Kurumlarda belirli kural ve prensiplere dayalı bir organizasyon yapısı oluşturmak şirketler için büyük faydalar sağlar. Böyle bir yapı şirketin hiyerarşik düzenini sağladığı gibi şirket içerisinde ödeme, terfi, kariyer, sorumluluk / yetki devri vb gibi konularda sürdürülebilir bir sistem oluşturulmasına yardımcı olur. Kurumlar bu yapı ile her bir çalışma pozisyonu için doğru maaş skalaları oluşturabilir. Ayrıca operasyonlarını daha hızlı ve verimli bir şekilde yönetebilir. Çok sayıda işi eş zamanlı olarak olabildiğince sorunsuz bir şekilde gerçekleştirebilir.

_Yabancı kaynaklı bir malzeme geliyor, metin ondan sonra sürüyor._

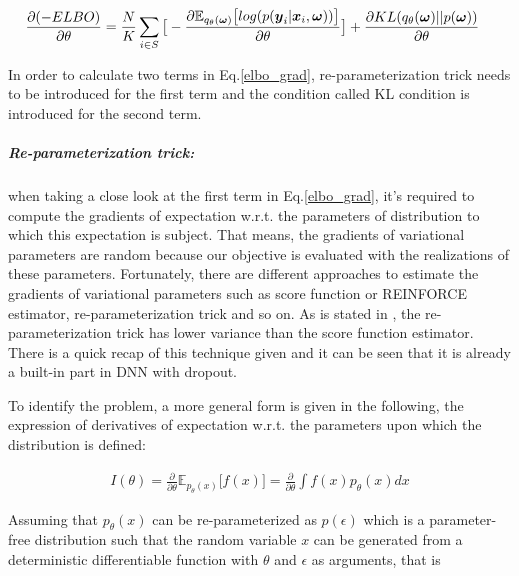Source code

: \begin{equation}
\begin{aligned} \label{elbo_grad}
\frac{\partial (-ELBO)}{\partial \theta} &=\frac{N}{K}\sum_{i \in S}\big[-\frac{\partial \mathbb E_{q_{\theta}(\boldsymbol \omega)} \big[log(p(\boldsymbol y_{i}| \boldsymbol x_{i}, \boldsymbol \omega))\big]}{\partial \theta}\big] + \frac{\partial KL(q_{\theta}(\boldsymbol \omega)||p(\boldsymbol \omega))}{\partial \theta}
\end{aligned}
\end{equation}

In order to calculate two terms in Eq.\ref{elbo_grad}, re-parameterization trick\cite{kingma2013auto} needs to be introduced for the first term and the condition called KL condition\cite{gal2016uncertainty} is introduced for the second term.

\subparagraph{Re-parameterization trick:} when taking a close look at the first term in Eq.\ref{elbo_grad},  it's required to compute the gradients of expectation w.r.t. the parameters of distribution to which this expectation is subject. That means, the gradients of variational parameters are random because our objective is evaluated with the realizations of these parameters. Fortunately, there are different approaches to estimate the gradients of variational parameters such as score function or REINFORCE estimator\cite{williams1992simple}, re-parameterization trick \cite{kingma2013auto} and so on. As is stated in \cite{kingma2013auto}, the re-parameterization trick has lower variance than the score function estimator. There is a quick recap of this technique given and it can be seen that it is already a built-in part in DNN with dropout.

To identify the problem, a more general form is given in the following, the expression of derivatives of expectation w.r.t. the parameters upon which the distribution is defined:

\begin{equation}
\begin{aligned} \label{repa}
I(\theta) = \frac{\partial}{\partial \theta} \mathbb E_{p_{\theta}(x)} \big[ f(x)\big]= \frac{\partial}{\partial \theta} \int f(x) p_{\theta}(x) dx
\end{aligned}
\end{equation} 

Assuming that $p_{\theta}(x)$ can be re-parameterized as $p(\epsilon)$ which is a parameter-free distribution such that the random variable $x$ can be generated from a deterministic differentiable function with $\theta$ and $\epsilon$ as arguments, that is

Her açıdan net ve anlaşılır bir organizasyon yapısı, çalışanlara işlerinde en iyiyi ve doğruyu yapma fırsatı verir. Yöneticileri tarafından terfi, ücret artışı ve yetki gibi unsurlarla motive edileceğini bilmek çalışanların işe bağlılığını ve üretkenliğini artırır. Aynı şekilde merkezi olmayan bir organizasyonda, çalışanlar daha fazla inisiyatif ve sorumluluk alabilir ve ortaya yaratıcı çözümler koyarak öne çıkabilir. Şirketler süreçlerini daha verimli yönettiğinden operasyon maliyetleri düşer ve uzun vadede sürdürülebilir bir ekonomik kârlılık elde edilir.